Rare earth ion (RE)3+) Doped up-conversion fluorescent materials and novel fluorescent Carbon Dots (CDs) are widely used as novel anti-counterfeiting materials due to their excellent optical properties. The two materials are compounded in a single fluorescence mode, so that the material has dual-mode luminescence performance. The composite material is different from other carbon dot composite materials, and the composite material can still show good fluorescence emission performance in a solid state or an aggregation state. NaYF4: Yb3+,Tm3+Under 980nm laser irradiation, strong blue-violet light is emitted, and the blue light has irreplaceable effects on illumination, imaging, display and the like in our lives. Synthesizing a carbon dot which emits blue-green light under the excitation of ultraviolet light, and compounding the carbon dot and the carbon dot. The solid composite material emits down-conversion blue-green light under 365nm ultraviolet irradiation. And emits up-conversion blue-violet light under 980nm infrared laser irradiation.
With the progress of technology and the increase of counterfeit products, anti-counterfeiting becomes more and more important. To date, there are various anti-counterfeiting technologies on the market, from optical watermarking, micro printing, laser holography and bar codes to RFID and QR code technologies, which are widely applied to important documents, identification cards and medical products. However, these techniques are well known to counterfeiters and can be easily reproduced.
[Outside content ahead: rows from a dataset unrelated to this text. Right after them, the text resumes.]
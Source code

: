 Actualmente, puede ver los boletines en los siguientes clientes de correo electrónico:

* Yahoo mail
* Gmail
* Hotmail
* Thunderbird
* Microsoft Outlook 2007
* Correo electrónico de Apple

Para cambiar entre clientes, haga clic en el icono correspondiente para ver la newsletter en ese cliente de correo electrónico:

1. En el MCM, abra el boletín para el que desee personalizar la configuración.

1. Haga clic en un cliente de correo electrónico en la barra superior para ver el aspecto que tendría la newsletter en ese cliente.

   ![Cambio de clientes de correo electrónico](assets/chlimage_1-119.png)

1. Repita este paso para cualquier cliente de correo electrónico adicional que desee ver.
Under such circumstances, it is crucial to develop new anti-counterfeiting materials and techniques to combat counterfeiting.
Disclosure of Invention
In order to overcome the disadvantages and shortcomings of the prior art, the invention provides a NaYF4A preparation method of the carbon dot nano composite material; the method is simple, rapid, environment-friendly, safe and quickThe optical properties are excellent.
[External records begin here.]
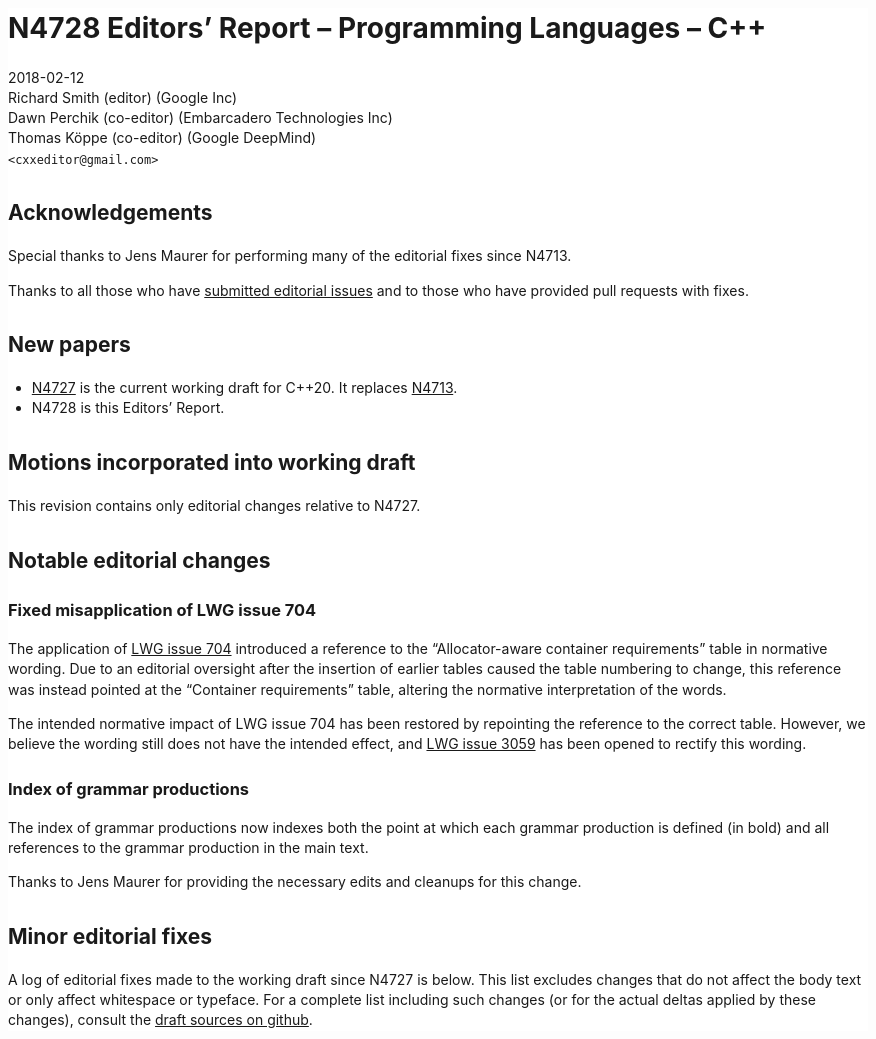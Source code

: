 N4728 Editors’ Report – Programming Languages – C++
===================================================

2018-02-12  
Richard Smith (editor) (Google Inc)  
Dawn Perchik (co-editor) (Embarcadero Technologies Inc)  
Thomas Köppe (co-editor) (Google DeepMind)  
`<cxxeditor@gmail.com>`

Acknowledgements
----------------

Special thanks to Jens Maurer for performing many of the editorial fixes since N4713.

Thanks to all those who have [submitted editorial issues](https://github.com/cplusplus/draft/wiki/How-to-submit-an-editorial-issue) and to those who have provided pull requests with fixes.

New papers
----------

-   [N4727](http://wg21.link/n4727) is the current working draft for C++20. It replaces [N4713](http://wg21.link/n4713).
-   N4728 is this Editors’ Report.

Motions incorporated into working draft
---------------------------------------

This revision contains only editorial changes relative to N4727.

Notable editorial changes
-------------------------

### Fixed misapplication of LWG issue 704

The application of [LWG issue 704](http://wg21.link/lwg704) introduced a reference to the “Allocator-aware container requirements” table in normative wording. Due to an editorial oversight after the insertion of earlier tables caused the table numbering to change, this reference was instead pointed at the “Container requirements” table, altering the normative interpretation of the words.

The intended normative impact of LWG issue 704 has been restored by repointing the reference to the correct table. However, we believe the wording still does not have the intended effect, and [LWG issue 3059](http://wg21.link/lwg3059) has been opened to rectify this wording.

### Index of grammar productions

The index of grammar productions now indexes both the point at which each grammar production is defined (in bold) and all references to the grammar production in the main text.

Thanks to Jens Maurer for providing the necessary edits and cleanups for this change.

Minor editorial fixes
---------------------

A log of editorial fixes made to the working draft since N4727 is below. This list excludes changes that do not affect the body text or only affect whitespace or typeface. For a complete list including such changes (or for the actual deltas applied by these changes), consult the [draft sources on github](https://github.com/cplusplus/draft/compare/n4713...n4727).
The invention also aims to provide NaYF obtained by the preparation method4And carbon dot nanocomposites.
It is still another object of the present invention to provide the NaYF4And application of the carbon dot nano composite material.
The purpose of the invention is realized by the following technical scheme:
NaYF4The preparation method of the carbon dot nano composite material is to synthesize NaYF4On the basis of (1), a layer of SiO is coated2Performing surface modification, adding carbon dots dissolved in ethanol, mechanically stirring, and drying to obtain powder solid, i.e. NaYF4And carbon dot nanocomposites.
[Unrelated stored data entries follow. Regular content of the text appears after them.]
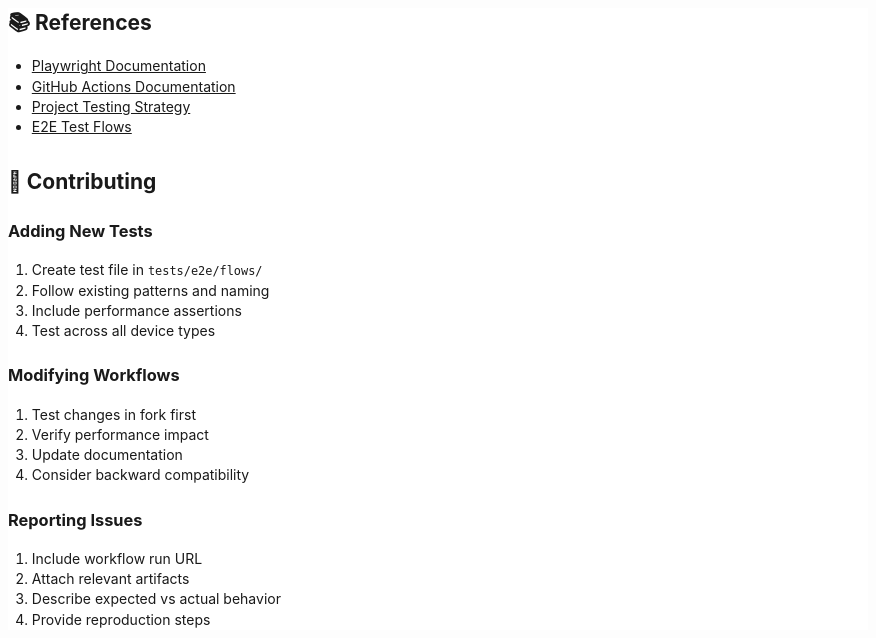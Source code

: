 ## 📚 References

- [Playwright Documentation](https://playwright.dev/docs/)
- [GitHub Actions Documentation](https://docs.github.com/en/actions)
- [Project Testing Strategy](/docs/testing/TESTING_STRATEGY.md)
- [E2E Test Flows](/tests/e2e/flows/README.md)

## 🤝 Contributing

### Adding New Tests
1. Create test file in `tests/e2e/flows/`
2. Follow existing patterns and naming
3. Include performance assertions
4. Test across all device types

### Modifying Workflows
1. Test changes in fork first
2. Verify performance impact
3. Update documentation
4. Consider backward compatibility

### Reporting Issues
1. Include workflow run URL
2. Attach relevant artifacts
3. Describe expected vs actual behavior
4. Provide reproduction steps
The NaYF4The preparation method of the carbon dot nano composite material specifically comprises the following steps:
(1)NaYF4preparing nano particles: adding 1.538mmol of sodium chloride into a beaker filled with 30mL of ethylene glycol, uniformly stirring, adding 0.4-0.6 mL of Polyethyleneimine (PEI) into the mixed solution, stirring for 30 minutes, then adding 1mmol of rare earth ion solution, stirring until the solution is clear, adding 4mmol of ammonium fluoride, and stirring for 10 minutes; transferring the obtained solution into a high-pressure autoclave, placing the high-pressure autoclave in an oven to be heated and reacted for 12 hours at the temperature of 200 ℃, naturally cooling the high-pressure autoclave to room temperature after the reaction is finished, centrifugally separating a sample, washing the sample for 3 times by using water and ethanol, and then freeze-drying the sample to obtain NaYF4A nanoparticle; the rare earth ion solution comprises 79 mol percent of Y3+Yb of 20 mol%3+And a Tm of 1 mol%3+
(2) Synthesis of CDs: 10mL of the organosilane compound was placed in a three-necked flask and degassed with nitrogen for 15 minutes; heating until the temperature reaches 240 ℃, and adding 0.4-0.5g of anhydrous citric acid while stirring; after 5 minutes, stopping the reaction, cooling to room temperature, and finally precipitating with petroleum ether for three times to purify the product to obtain carbon dots;
(3)NaYF4preparing a carbon dot nano composite material: the NaYF obtained in the step (1) is treated4Nano meterThe particles were dispersed in H containing polyvinylpyrrolidone-K30 (PVP-K30)2Performing ultrasonic treatment on the solution O for 30 minutes, mixing the obtained solution with 20mL of ethanol, adding 0.5-1.0mL of ammonia water solution, and performing ultrasonic treatment for 20 minutes; subsequently, 0.2mL of an ethyl orthosilicate solution was added and the solution was stirred at room temperature overnight, and the resulting product was washed with ethanol 3 times to obtain NaYF4@SiO2A nanoparticle; adding carbon dot solution, and adding carbon dots in the carbon dot solution and NaYF4The mass ratio of the nano particles is 0.1, the obtained product is washed by ethanol for 3 times, and the precipitate is dried in an oven at the temperature of 80 ℃ for 12 hours to obtain NaYF4And carbon dot nanocomposites.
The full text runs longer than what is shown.